(Beginning of Stored data)
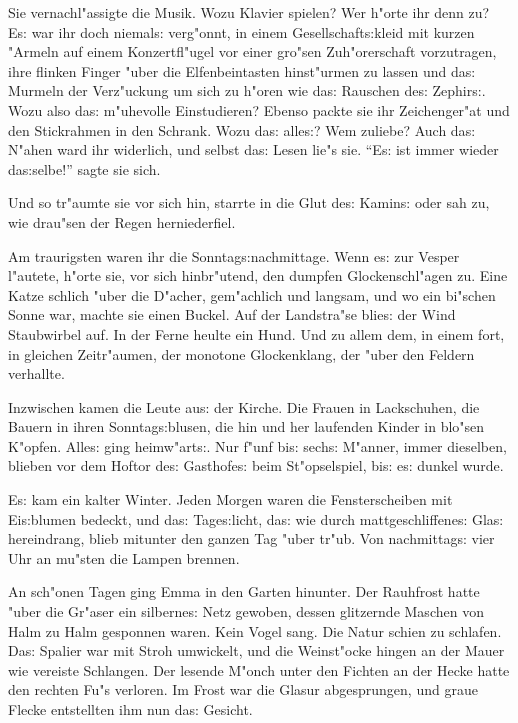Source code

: \documentclass[oneside,12pt]{book}
\newcommand{\s}{s:}%
\begin{document}
Sie vernachl"assigte die Musik. Wozu Klavier spielen? Wer h"orte
ihr denn zu? E{\s} war ihr doch niemal{\s} verg"onnt, in einem
Gesellschaft{\s}kleid mit kurzen "Armeln auf einem Konzertfl"ugel
vor einer gro"sen Zuh"orerschaft vorzutragen, ihre flinken Finger
"uber die Elfenbeintasten hinst"urmen zu lassen und da{\s} Murmeln
der Verz"uckung um sich zu h"oren wie da{\s} Rauschen de{\s}
Zephir{\s}. Wozu also da{\s} m"uhevolle Einstudieren? Ebenso
packte sie ihr Zeichenger"at und den Stickrahmen in den Schrank.
Wozu da{\s} alle{\s}? Wem zuliebe? Auch da{\s} N"ahen ward ihr
widerlich, und selbst da{\s} Lesen lie"s sie. "`E{\s} ist immer
wieder da{\s}selbe!"' sagte sie sich.

Und so tr"aumte sie vor sich hin, starrte in die Glut de{\s}
Kamin{\s} oder sah zu, wie drau"sen der Regen herniederfiel.

Am traurigsten waren ihr die Sonntag{\s}nachmittage. Wenn e{\s}
zur Vesper l"autete, h"orte sie, vor sich hinbr"utend, den dumpfen
Glockenschl"agen zu. Eine Katze schlich "uber die D"acher,
gem"achlich und langsam, und wo ein bi"schen Sonne war, machte sie
einen Buckel. Auf der Landstra"se blie{\s} der Wind Staubwirbel
auf. In der Ferne heulte ein Hund. Und zu allem dem, in einem
fort, in gleichen Zeitr"aumen, der monotone Glockenklang, der
"uber den Feldern verhallte.

Inzwischen kamen die Leute au{\s} der Kirche. Die Frauen in
Lackschuhen, die Bauern in ihren Sonntag{\s}blusen, die hin und
her laufenden Kinder in blo"sen K"opfen. Alle{\s} ging
heimw"art{\s}. Nur f"unf bi{\s} sech{\s} M"anner, immer dieselben,
blieben vor dem Hoftor de{\s} Gasthofe{\s} beim St"opselspiel,
bi{\s} e{\s} dunkel wurde.

E{\s} kam ein kalter Winter. Jeden Morgen waren die
Fensterscheiben mit Ei{\s}blumen bedeckt, und da{\s}
Tage{\s}licht, da{\s} wie durch mattgeschliffene{\s} Gla{\s}
hereindrang, blieb mitunter den ganzen Tag "uber tr"ub. Von
nachmittag{\s} vier Uhr an mu"sten die Lampen brennen.

An sch"onen Tagen ging Emma in den Garten hinunter. Der Rauhfrost
hatte "uber die Gr"aser ein silberne{\s} Netz gewoben, dessen
glitzernde Maschen von Halm zu Halm gesponnen waren. Kein Vogel
sang. Die Natur schien zu schlafen. Da{\s} Spalier war mit Stroh
umwickelt, und die Weinst"ocke hingen an der Mauer wie vereiste
Schlangen. Der lesende M"onch unter den Fichten an der Hecke hatte
den rechten Fu"s verloren. Im Frost war die Glasur abgesprungen,
und graue Flecke entstellten ihm nun da{\s} Gesicht.
\end{document}
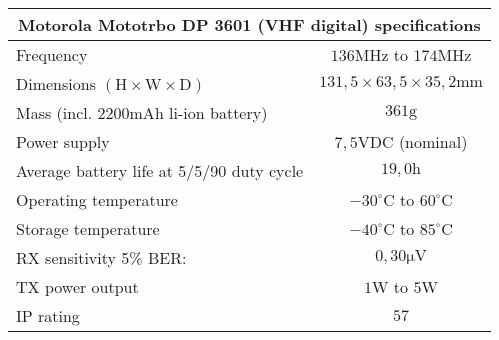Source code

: \footnotesize
\begin{tabular}{|l|c|}
	\hline
	\multicolumn{2}{|c|}{\textbf{Motorola Mototrbo DP 3601 (VHF digital) specifications}} \\
	\hline
 	Frequency & $136\mathrm{MHz}$ to $174\mathrm{MHz}$ \\
 	Dimensions $\mathrm{(H \times W \times D)}$ & $131,5 \times 63,5 \times 35,2 \mathrm{mm}$ \\%
 	Mass (incl. $2200\mathrm{mAh}$ li-ion battery) & $361\mathrm{g}$ \\%
	Power supply & $7,5\mathrm{VDC}$ (nominal) \\
 	Average battery life at 5/5/90 duty cycle & $19,0\mathrm{h}$ \\
	Operating temperature & $-30^\circ \mathrm{C}$ to $60^\circ \mathrm{C}$ \\
	Storage temperature & $-40^\circ \mathrm{C}$ to $85^\circ \mathrm{C}$ \\
	RX sensitivity 5\% BER: & $0,30\mathrm{\mu V}$ \\
	TX power output & $1\mathrm{W}$ to $5\mathrm{W}$ \\
	IP rating & $57$\\
	\hline
\end{tabular}
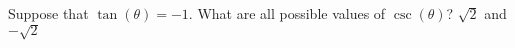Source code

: {Suppose that $\tan{(\theta)}=-1$. What are all possible values of $\csc{(\theta)}$?}
{$\sqrt{2}$ and $-\sqrt{2}$}
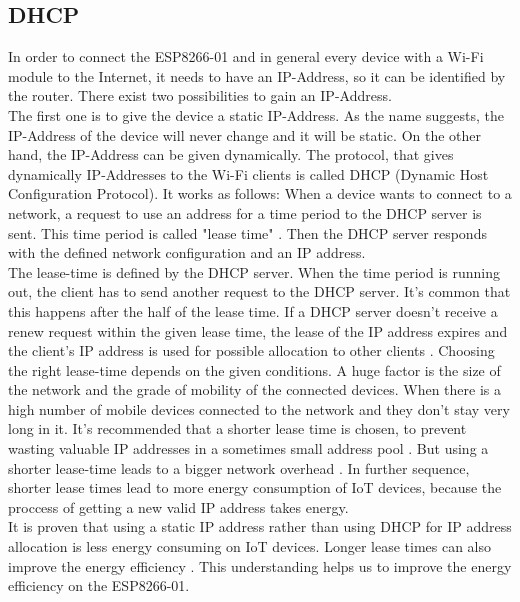 \subsection{DHCP}
In order to connect the ESP8266-01 and in general every device with a Wi-Fi module to the Internet, it needs to have an IP-Address, so it can be identified by the router. 
There exist two possibilities to gain an IP-Address.\\ The first one is to give the device a static IP-Address. As the name suggests, the IP-Address of the device will never change and it will be static. On the other hand, the IP-Address can be given dynamically.
The protocol, that gives dynamically IP-Addresses to the Wi-Fi clients is called DHCP (Dynamic Host Configuration Protocol).
It works as follows: When a device wants to connect to a network, a request to use an address for a time period to the DHCP server is sent. This time period is called "lease time" \cite{droms1997rfc2131}. Then the DHCP server responds with the defined network configuration and an IP address.\\
The lease-time is defined by the DHCP server. When the time period is running out, the client has to send another request to the DHCP server. It's common that this happens after the half of the lease time.
If a DHCP server doesn't receive a renew request within the given lease time, the lease of the IP address expires and the client's IP address is used for possible allocation to other clients \cite{10.1145/1298306.1298315}.
Choosing the right lease-time depends on the given conditions. A huge factor is the size of the network and the grade of mobility of the connected devices. When there is a high number of mobile devices connected to the network and they don't stay very long in it. It's recommended that a shorter lease time is chosen, to prevent wasting valuable IP addresses in a sometimes small address pool \cite{khadilkar2007usage}.
But using a shorter lease-time leads to a bigger network overhead \cite{li_how_2018}. In further sequence, shorter lease times lead to more energy consumption of IoT devices, because the proccess of getting a new valid IP address takes energy.\\
It is proven that using a static IP address rather than using DHCP for IP address allocation is less energy consuming on IoT devices. Longer lease times can also improve the energy efficiency \cite{department_of_computer_engineering_mehmet_akif_ersoy_university_faculty_of_engineering_and_architecture_burdur_turkey_power_2020}. This understanding helps us to improve the energy efficiency on the ESP8266-01.




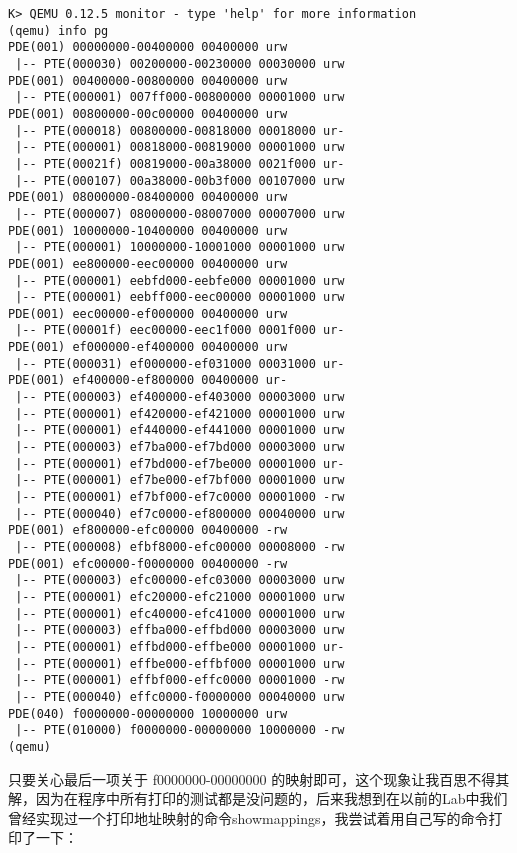 \documentclass{article}
\begin{document}
\begin{CJK*}{UTF8}{gkai}
\begin{lstlisting}[style=console]
K> QEMU 0.12.5 monitor - type 'help' for more information
(qemu) info pg
PDE(001) 00000000-00400000 00400000 urw
 |-- PTE(000030) 00200000-00230000 00030000 urw
PDE(001) 00400000-00800000 00400000 urw
 |-- PTE(000001) 007ff000-00800000 00001000 urw
PDE(001) 00800000-00c00000 00400000 urw
 |-- PTE(000018) 00800000-00818000 00018000 ur-
 |-- PTE(000001) 00818000-00819000 00001000 urw
 |-- PTE(00021f) 00819000-00a38000 0021f000 ur-
 |-- PTE(000107) 00a38000-00b3f000 00107000 urw
PDE(001) 08000000-08400000 00400000 urw
 |-- PTE(000007) 08000000-08007000 00007000 urw
PDE(001) 10000000-10400000 00400000 urw
 |-- PTE(000001) 10000000-10001000 00001000 urw
PDE(001) ee800000-eec00000 00400000 urw
 |-- PTE(000001) eebfd000-eebfe000 00001000 urw
 |-- PTE(000001) eebff000-eec00000 00001000 urw
PDE(001) eec00000-ef000000 00400000 urw
 |-- PTE(00001f) eec00000-eec1f000 0001f000 ur-
PDE(001) ef000000-ef400000 00400000 urw
 |-- PTE(000031) ef000000-ef031000 00031000 ur-
PDE(001) ef400000-ef800000 00400000 ur-
 |-- PTE(000003) ef400000-ef403000 00003000 urw
 |-- PTE(000001) ef420000-ef421000 00001000 urw
 |-- PTE(000001) ef440000-ef441000 00001000 urw
 |-- PTE(000003) ef7ba000-ef7bd000 00003000 urw
 |-- PTE(000001) ef7bd000-ef7be000 00001000 ur-
 |-- PTE(000001) ef7be000-ef7bf000 00001000 urw
 |-- PTE(000001) ef7bf000-ef7c0000 00001000 -rw
 |-- PTE(000040) ef7c0000-ef800000 00040000 urw
PDE(001) ef800000-efc00000 00400000 -rw
 |-- PTE(000008) efbf8000-efc00000 00008000 -rw
PDE(001) efc00000-f0000000 00400000 -rw
 |-- PTE(000003) efc00000-efc03000 00003000 urw
 |-- PTE(000001) efc20000-efc21000 00001000 urw
 |-- PTE(000001) efc40000-efc41000 00001000 urw
 |-- PTE(000003) effba000-effbd000 00003000 urw
 |-- PTE(000001) effbd000-effbe000 00001000 ur-
 |-- PTE(000001) effbe000-effbf000 00001000 urw
 |-- PTE(000001) effbf000-effc0000 00001000 -rw
 |-- PTE(000040) effc0000-f0000000 00040000 urw
PDE(040) f0000000-00000000 10000000 urw
 |-- PTE(010000) f0000000-00000000 10000000 -rw
(qemu) 
\end{lstlisting}

只要关心最后一项关于 f0000000-00000000 的映射即可，这个现象让我百思不得其解，因为在程序中所有打印的测试都是没问题的，后来我想到在以前的Lab中我们曾经实现过一个打印地址映射的命令showmappings，我尝试着用自己写的命令打印了一下：

\newpage


\end{CJK*}
\end{document}
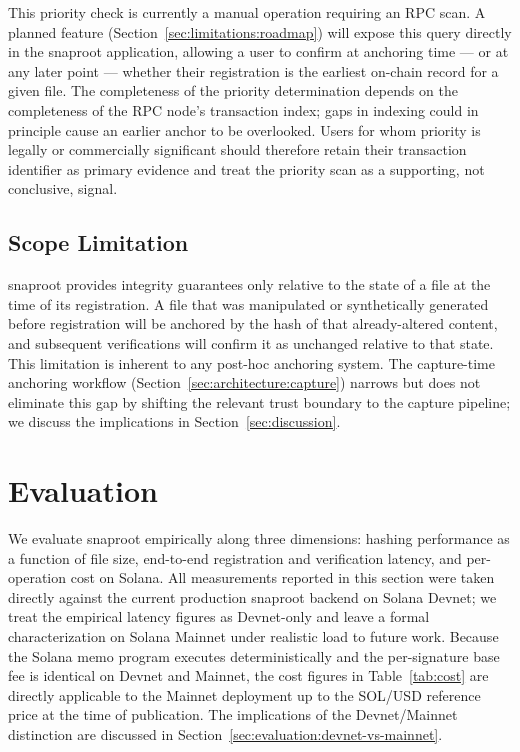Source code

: \documentclass[11pt,a4paper]{article}
\begin{document}
This priority check is currently a manual operation requiring an RPC
scan. A planned feature (Section~\ref{sec:limitations:roadmap})
will expose this query directly in the snaproot application, allowing
a user to confirm at anchoring time --- or at any later point --- whether
their registration is the earliest on-chain record for a given file.
The completeness of the priority determination depends on the
completeness of the RPC node's transaction index; gaps in indexing
could in principle cause an earlier anchor to be overlooked. Users for
whom priority is legally or commercially significant should therefore
retain their transaction identifier as primary evidence and treat the
priority scan as a supporting, not conclusive, signal.

\subsection{Scope Limitation}
\label{sec:security:scope}

snaproot provides integrity guarantees only relative to the state of a
file at the time of its registration. A file that was manipulated or
synthetically generated before registration will be anchored by the
hash of that already-altered content, and subsequent verifications will
confirm it as unchanged relative to that state. This limitation is
inherent to any post-hoc anchoring
system. The capture-time anchoring workflow
(Section~\ref{sec:architecture:capture}) narrows but does not eliminate
this gap by shifting the relevant trust boundary to the capture
pipeline; we discuss the implications in Section~\ref{sec:discussion}.

\section{Evaluation}
\label{sec:evaluation}

We evaluate snaproot empirically along three dimensions: hashing
performance as a function of file size, end-to-end registration and
verification latency, and per-operation cost on Solana. All
measurements reported in this section were taken directly against the
current production snaproot backend on Solana Devnet; we treat the
empirical latency figures as Devnet-only and leave a formal
characterization on Solana Mainnet under realistic load to future
work. Because the Solana memo program executes deterministically and
the per-signature base fee is identical on Devnet and Mainnet, the
cost figures in Table~\ref{tab:cost} are directly applicable to the
Mainnet deployment up to the SOL/USD reference price at the time of
publication. The implications of the Devnet/Mainnet distinction are
discussed in Section~\ref{sec:evaluation:devnet-vs-mainnet}.
\end{document}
(End of Stored data)
Give again, word for word, every line of the listing above from the one with "this gap by" to the one with "measurements reported in", both inclusive, and nothing beyond them.

this gap by shifting the relevant trust boundary to the capture
pipeline; we discuss the implications in Section~\ref{sec:discussion}.

\section{Evaluation}
\label{sec:evaluation}

We evaluate snaproot empirically along three dimensions: hashing
performance as a function of file size, end-to-end registration and
verification latency, and per-operation cost on Solana. All
measurements reported in this section were taken directly against the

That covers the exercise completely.